What is required: Begin at the top of the listing below. Write each line out exactly, ending with the line that holds "Die quadratischen Laufzeiten".

Records provided:

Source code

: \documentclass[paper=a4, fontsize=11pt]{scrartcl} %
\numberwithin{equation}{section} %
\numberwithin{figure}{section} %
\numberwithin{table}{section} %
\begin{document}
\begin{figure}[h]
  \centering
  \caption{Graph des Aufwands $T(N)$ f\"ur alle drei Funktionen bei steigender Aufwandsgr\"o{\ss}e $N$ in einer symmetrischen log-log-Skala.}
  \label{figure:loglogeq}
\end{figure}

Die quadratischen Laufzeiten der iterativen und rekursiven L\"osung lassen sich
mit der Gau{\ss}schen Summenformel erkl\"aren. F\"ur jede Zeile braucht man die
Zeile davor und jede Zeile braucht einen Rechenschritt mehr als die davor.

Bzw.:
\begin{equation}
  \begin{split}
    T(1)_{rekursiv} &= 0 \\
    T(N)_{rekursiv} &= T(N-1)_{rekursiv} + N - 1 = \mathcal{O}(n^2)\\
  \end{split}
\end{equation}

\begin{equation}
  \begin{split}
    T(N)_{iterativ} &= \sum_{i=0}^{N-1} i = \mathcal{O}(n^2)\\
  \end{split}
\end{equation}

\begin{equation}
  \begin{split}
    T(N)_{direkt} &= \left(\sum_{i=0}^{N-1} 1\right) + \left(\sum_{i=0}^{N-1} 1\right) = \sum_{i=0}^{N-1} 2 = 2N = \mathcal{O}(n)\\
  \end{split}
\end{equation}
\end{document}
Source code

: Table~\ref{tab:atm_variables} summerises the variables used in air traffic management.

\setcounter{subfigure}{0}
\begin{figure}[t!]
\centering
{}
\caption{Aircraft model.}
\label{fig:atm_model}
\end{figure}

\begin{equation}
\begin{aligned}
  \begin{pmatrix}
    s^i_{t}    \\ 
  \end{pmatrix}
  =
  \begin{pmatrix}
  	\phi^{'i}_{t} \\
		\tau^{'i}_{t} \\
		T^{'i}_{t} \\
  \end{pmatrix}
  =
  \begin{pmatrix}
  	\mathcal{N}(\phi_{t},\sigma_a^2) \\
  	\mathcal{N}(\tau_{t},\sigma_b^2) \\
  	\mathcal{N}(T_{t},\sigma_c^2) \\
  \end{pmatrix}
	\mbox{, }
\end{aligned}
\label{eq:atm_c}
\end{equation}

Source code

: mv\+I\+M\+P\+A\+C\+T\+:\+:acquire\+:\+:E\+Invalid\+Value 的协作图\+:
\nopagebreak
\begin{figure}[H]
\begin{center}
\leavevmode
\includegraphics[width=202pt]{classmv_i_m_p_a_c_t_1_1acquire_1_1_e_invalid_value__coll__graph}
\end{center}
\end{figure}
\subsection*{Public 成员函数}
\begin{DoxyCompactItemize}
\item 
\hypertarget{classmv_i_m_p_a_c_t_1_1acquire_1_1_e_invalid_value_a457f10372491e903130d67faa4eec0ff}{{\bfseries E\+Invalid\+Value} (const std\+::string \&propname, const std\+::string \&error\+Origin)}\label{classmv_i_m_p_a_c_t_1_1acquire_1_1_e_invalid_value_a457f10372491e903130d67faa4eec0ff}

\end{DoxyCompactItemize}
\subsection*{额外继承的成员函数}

Output:
Source code

: \documentclass[paper=a4, fontsize=11pt]{scrartcl} %
\numberwithin{equation}{section} %
\numberwithin{figure}{section} %
\numberwithin{table}{section} %
\begin{document}
\begin{figure}[h]
  \centering
  \caption{Graph des Aufwands $T(N)$ f\"ur alle drei Funktionen bei steigender Aufwandsgr\"o{\ss}e $N$ in einer symmetrischen log-log-Skala.}
  \label{figure:loglogeq}
\end{figure}

Die quadratischen Laufzeiten der iterativen und rekursiven L\"osung lassen sich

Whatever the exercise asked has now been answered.